* **AVAILABLE DATA**
★ ★ ★ ★ ★
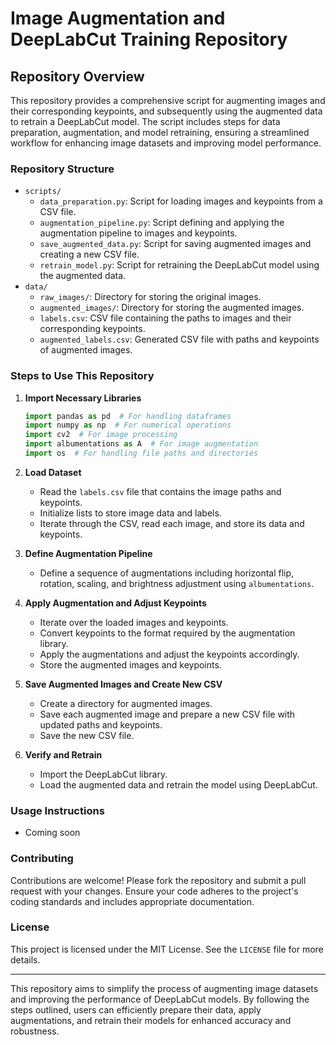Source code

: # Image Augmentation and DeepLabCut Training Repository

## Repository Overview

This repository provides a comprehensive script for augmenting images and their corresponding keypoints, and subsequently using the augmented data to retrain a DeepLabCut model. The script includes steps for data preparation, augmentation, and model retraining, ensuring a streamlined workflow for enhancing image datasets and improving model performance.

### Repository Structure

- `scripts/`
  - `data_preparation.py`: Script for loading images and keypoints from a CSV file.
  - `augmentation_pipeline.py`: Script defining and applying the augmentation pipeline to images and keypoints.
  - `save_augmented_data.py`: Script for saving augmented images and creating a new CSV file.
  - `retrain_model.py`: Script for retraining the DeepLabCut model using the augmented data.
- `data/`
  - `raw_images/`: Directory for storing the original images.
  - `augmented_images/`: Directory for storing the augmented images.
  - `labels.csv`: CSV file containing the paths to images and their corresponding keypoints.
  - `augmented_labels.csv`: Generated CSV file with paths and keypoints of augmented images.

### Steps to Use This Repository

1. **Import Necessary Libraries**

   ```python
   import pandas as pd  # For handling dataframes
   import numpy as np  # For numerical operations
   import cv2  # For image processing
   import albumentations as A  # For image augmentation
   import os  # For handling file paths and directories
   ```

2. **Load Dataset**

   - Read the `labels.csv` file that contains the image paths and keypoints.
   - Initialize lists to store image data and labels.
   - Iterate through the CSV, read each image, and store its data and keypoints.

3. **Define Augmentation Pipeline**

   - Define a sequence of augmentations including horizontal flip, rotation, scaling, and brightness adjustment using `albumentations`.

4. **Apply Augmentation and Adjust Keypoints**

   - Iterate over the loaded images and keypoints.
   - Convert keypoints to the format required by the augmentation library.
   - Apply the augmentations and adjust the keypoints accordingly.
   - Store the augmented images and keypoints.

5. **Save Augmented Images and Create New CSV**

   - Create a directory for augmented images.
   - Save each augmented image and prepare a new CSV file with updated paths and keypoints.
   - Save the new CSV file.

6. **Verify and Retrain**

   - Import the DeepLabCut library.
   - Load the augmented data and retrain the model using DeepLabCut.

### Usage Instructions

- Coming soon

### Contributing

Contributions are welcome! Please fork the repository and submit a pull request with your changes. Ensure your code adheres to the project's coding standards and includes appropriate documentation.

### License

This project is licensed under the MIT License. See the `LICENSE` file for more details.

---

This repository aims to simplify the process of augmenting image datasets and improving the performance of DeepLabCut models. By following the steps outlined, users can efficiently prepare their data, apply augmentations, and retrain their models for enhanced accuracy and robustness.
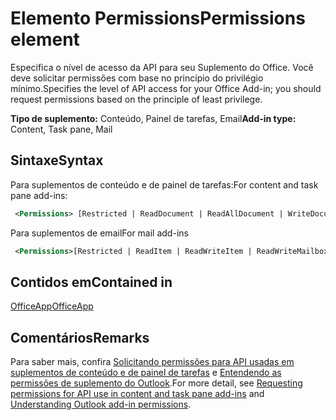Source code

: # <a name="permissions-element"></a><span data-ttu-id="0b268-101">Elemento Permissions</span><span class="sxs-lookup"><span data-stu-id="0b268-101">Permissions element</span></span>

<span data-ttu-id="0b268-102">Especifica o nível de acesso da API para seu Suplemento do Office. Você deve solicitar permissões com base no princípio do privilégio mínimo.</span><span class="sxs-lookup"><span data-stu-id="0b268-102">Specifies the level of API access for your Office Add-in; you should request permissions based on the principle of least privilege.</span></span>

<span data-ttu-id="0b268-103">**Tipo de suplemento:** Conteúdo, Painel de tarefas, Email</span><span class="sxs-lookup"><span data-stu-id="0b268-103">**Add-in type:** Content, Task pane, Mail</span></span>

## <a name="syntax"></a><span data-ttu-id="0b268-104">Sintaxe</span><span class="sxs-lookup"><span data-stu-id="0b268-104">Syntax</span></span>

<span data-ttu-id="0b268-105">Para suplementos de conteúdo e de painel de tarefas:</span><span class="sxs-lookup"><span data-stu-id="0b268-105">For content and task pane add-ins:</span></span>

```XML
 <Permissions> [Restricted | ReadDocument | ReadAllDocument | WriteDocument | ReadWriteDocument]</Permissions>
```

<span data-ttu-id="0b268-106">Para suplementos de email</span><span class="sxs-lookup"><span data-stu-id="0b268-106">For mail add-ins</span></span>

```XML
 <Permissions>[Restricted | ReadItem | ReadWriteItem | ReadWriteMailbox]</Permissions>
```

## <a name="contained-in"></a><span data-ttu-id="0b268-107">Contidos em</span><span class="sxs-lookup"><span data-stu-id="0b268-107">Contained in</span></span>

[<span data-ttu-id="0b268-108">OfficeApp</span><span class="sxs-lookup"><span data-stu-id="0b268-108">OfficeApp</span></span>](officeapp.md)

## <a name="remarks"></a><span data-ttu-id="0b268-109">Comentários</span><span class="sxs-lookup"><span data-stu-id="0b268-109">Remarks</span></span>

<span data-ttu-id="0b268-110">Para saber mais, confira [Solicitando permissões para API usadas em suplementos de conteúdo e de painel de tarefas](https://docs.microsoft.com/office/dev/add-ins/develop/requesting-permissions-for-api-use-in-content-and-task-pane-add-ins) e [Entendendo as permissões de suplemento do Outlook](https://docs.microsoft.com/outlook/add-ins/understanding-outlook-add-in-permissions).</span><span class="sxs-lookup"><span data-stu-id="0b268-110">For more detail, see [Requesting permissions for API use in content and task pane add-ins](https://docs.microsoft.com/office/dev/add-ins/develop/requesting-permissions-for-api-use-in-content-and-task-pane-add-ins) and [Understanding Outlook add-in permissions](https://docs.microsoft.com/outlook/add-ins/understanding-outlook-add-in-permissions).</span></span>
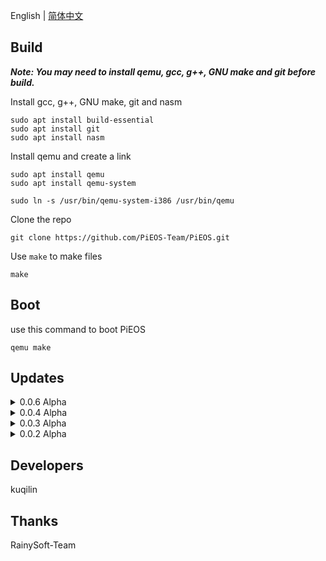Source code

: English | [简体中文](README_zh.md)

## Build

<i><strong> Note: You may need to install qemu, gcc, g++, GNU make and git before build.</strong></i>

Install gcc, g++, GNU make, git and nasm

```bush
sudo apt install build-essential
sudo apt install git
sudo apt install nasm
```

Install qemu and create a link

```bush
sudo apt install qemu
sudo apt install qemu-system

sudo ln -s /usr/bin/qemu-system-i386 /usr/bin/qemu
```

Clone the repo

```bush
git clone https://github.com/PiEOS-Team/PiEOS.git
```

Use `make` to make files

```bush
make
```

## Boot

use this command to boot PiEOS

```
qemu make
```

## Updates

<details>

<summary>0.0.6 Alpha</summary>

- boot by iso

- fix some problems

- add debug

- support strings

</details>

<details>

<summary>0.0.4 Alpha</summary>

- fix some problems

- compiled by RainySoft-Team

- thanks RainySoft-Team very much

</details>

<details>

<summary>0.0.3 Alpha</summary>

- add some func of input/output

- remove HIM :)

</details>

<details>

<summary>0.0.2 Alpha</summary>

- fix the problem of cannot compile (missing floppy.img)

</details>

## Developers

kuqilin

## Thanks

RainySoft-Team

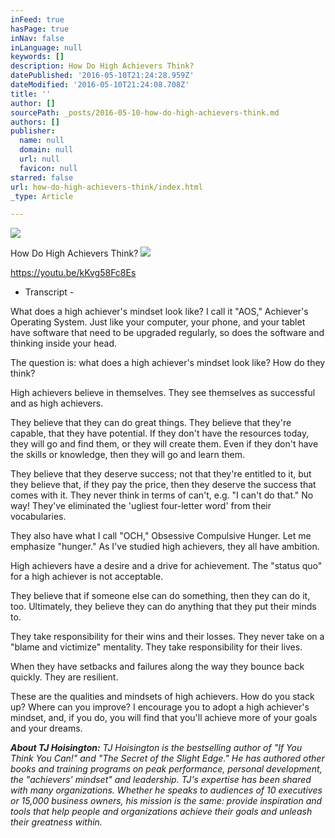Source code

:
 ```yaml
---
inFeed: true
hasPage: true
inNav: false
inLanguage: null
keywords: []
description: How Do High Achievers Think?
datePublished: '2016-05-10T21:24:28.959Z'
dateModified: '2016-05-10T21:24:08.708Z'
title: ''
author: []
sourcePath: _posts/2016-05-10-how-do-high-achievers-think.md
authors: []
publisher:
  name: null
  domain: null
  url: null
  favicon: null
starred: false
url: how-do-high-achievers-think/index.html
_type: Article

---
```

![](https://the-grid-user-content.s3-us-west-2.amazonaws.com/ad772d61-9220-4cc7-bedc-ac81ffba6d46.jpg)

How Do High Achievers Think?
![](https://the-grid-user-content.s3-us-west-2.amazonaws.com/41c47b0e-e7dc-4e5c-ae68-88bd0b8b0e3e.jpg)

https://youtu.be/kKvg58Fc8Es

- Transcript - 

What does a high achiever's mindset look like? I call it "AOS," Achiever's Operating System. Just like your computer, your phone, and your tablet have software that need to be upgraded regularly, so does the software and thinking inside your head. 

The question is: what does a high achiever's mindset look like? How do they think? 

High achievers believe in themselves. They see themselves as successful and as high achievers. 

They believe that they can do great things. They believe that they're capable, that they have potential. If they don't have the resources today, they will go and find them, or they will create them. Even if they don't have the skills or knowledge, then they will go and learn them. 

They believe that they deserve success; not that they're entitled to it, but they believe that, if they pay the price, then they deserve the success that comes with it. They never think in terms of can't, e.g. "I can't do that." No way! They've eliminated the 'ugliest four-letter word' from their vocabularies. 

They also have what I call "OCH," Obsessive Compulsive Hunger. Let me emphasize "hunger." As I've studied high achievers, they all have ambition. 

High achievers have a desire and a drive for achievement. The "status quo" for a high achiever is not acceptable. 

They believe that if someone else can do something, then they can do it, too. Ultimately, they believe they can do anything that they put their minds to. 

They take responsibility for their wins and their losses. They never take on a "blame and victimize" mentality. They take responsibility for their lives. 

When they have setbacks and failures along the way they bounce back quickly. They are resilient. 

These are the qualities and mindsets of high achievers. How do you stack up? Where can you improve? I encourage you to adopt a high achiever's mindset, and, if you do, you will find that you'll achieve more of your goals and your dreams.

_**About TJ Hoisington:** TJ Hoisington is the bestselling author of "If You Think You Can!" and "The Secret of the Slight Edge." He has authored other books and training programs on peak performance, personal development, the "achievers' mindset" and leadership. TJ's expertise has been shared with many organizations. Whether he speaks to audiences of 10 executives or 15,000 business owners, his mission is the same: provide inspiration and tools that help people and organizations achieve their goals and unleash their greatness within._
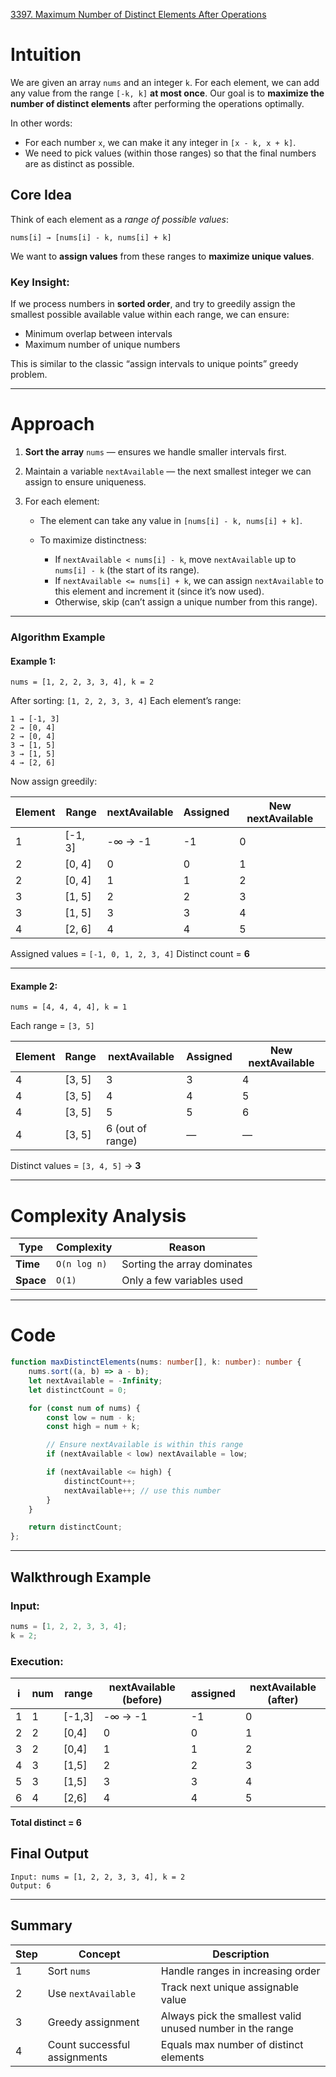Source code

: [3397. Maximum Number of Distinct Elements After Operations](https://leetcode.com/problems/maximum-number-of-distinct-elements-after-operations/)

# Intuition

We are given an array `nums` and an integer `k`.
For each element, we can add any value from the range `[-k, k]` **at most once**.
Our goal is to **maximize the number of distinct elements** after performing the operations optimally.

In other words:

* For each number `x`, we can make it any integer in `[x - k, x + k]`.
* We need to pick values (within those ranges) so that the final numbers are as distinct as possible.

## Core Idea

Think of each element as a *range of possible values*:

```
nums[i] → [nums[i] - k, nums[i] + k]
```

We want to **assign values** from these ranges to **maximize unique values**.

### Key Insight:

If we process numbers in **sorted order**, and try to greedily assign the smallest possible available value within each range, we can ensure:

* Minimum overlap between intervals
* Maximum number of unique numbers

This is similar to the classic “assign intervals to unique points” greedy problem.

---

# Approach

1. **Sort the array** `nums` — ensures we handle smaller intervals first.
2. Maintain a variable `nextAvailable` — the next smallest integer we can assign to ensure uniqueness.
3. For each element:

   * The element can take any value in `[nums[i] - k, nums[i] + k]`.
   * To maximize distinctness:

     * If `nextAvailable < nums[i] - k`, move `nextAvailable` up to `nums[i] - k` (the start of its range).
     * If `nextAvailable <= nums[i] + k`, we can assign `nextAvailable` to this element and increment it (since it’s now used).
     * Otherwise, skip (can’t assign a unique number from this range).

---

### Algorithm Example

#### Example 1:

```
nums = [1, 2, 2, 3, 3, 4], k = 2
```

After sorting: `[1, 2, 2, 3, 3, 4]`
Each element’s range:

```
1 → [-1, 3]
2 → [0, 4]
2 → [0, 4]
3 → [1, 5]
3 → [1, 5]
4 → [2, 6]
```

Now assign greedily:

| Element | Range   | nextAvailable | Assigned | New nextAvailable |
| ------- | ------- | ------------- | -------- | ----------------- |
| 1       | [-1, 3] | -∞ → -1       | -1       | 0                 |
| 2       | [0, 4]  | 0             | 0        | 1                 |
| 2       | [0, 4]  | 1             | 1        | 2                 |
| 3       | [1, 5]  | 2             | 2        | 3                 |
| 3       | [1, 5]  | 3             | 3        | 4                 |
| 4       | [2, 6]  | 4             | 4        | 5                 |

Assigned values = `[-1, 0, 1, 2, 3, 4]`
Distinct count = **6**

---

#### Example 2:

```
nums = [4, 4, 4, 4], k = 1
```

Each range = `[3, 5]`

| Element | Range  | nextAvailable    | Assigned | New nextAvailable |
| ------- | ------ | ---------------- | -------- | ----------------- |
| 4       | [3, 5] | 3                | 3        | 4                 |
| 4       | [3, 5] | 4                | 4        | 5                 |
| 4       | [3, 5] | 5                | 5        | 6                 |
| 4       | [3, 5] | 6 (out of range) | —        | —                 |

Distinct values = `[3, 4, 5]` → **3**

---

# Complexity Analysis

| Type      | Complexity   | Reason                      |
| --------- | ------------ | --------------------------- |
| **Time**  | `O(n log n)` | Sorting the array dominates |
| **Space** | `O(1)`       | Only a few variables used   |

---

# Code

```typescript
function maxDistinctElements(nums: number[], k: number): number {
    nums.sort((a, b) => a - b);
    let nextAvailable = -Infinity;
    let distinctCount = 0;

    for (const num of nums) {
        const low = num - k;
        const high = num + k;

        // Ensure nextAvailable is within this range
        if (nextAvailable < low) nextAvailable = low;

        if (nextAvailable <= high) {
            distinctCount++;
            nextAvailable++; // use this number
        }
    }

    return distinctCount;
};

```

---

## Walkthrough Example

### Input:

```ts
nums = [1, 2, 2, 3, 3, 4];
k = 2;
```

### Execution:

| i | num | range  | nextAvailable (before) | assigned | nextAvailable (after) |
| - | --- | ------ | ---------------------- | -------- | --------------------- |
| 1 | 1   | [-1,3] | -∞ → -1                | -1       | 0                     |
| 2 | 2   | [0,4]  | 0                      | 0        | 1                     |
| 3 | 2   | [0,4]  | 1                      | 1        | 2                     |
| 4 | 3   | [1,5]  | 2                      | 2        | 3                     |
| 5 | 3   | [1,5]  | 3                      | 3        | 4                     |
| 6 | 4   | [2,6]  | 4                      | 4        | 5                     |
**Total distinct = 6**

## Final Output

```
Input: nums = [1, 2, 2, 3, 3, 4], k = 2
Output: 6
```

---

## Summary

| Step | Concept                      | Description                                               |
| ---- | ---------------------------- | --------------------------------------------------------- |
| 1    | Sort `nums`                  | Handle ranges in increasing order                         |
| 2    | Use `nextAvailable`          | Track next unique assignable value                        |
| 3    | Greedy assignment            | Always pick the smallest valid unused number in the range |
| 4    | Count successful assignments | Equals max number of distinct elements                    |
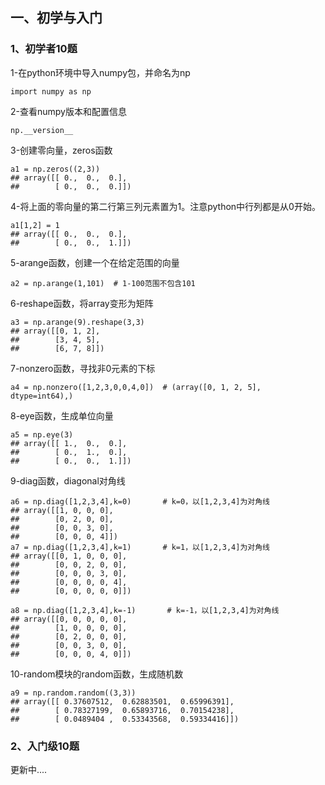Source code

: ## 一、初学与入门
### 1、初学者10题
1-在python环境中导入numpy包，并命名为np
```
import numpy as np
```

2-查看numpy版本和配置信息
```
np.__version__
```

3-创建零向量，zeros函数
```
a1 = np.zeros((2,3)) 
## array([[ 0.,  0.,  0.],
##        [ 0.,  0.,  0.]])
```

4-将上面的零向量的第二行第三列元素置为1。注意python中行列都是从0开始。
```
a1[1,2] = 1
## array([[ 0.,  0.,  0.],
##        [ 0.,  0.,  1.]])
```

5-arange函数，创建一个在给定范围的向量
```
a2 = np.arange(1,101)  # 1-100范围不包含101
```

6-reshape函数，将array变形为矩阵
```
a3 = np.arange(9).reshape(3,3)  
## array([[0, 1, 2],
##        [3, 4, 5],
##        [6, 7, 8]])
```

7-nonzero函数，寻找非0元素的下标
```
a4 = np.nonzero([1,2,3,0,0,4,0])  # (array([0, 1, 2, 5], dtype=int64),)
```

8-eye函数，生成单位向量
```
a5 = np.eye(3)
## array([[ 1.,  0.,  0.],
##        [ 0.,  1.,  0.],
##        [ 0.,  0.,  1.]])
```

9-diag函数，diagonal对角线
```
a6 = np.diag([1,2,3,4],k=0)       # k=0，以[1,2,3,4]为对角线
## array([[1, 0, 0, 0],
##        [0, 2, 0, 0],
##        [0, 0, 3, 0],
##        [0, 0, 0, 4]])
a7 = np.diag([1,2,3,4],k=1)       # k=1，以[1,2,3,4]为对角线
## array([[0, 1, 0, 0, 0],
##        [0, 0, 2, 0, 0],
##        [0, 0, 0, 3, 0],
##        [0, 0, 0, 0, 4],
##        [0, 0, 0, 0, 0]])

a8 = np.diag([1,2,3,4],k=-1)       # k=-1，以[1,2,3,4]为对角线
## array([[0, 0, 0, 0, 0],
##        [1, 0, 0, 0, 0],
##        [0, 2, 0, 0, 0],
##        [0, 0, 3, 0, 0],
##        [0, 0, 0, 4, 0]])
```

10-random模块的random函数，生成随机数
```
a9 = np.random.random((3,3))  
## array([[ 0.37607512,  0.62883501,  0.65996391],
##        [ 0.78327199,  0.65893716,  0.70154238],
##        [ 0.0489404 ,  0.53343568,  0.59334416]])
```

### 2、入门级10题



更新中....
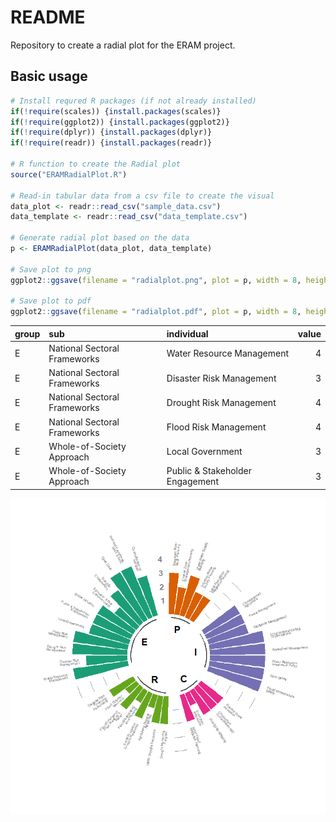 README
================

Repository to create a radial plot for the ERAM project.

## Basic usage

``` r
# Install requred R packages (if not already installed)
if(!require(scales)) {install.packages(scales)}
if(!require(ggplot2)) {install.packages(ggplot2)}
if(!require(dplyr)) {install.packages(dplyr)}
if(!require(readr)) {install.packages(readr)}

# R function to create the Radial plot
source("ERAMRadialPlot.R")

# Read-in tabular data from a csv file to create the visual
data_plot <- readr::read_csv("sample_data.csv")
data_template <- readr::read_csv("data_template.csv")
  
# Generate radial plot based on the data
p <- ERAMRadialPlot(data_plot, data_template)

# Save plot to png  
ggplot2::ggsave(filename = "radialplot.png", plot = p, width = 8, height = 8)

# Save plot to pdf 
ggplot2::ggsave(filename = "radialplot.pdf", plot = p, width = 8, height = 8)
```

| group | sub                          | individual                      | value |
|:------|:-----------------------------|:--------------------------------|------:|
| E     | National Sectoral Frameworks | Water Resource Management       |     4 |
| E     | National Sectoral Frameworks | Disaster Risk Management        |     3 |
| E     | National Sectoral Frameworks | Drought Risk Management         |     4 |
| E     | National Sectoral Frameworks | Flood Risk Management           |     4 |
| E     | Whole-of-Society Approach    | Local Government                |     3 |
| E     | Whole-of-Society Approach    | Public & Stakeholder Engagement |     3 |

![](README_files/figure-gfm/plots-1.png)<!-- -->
★ ★ ★ ★ ★
* **YOUR TASK**
In the answer, set down only the lines from the opening line of the listing through the line that holds "## Repository Overview", exactly as they appear, minus the pictures.

* **OUTPUT FOR THIS EXERCISE**
Source code

: # Image Augmentation and DeepLabCut Training Repository

## Repository Overview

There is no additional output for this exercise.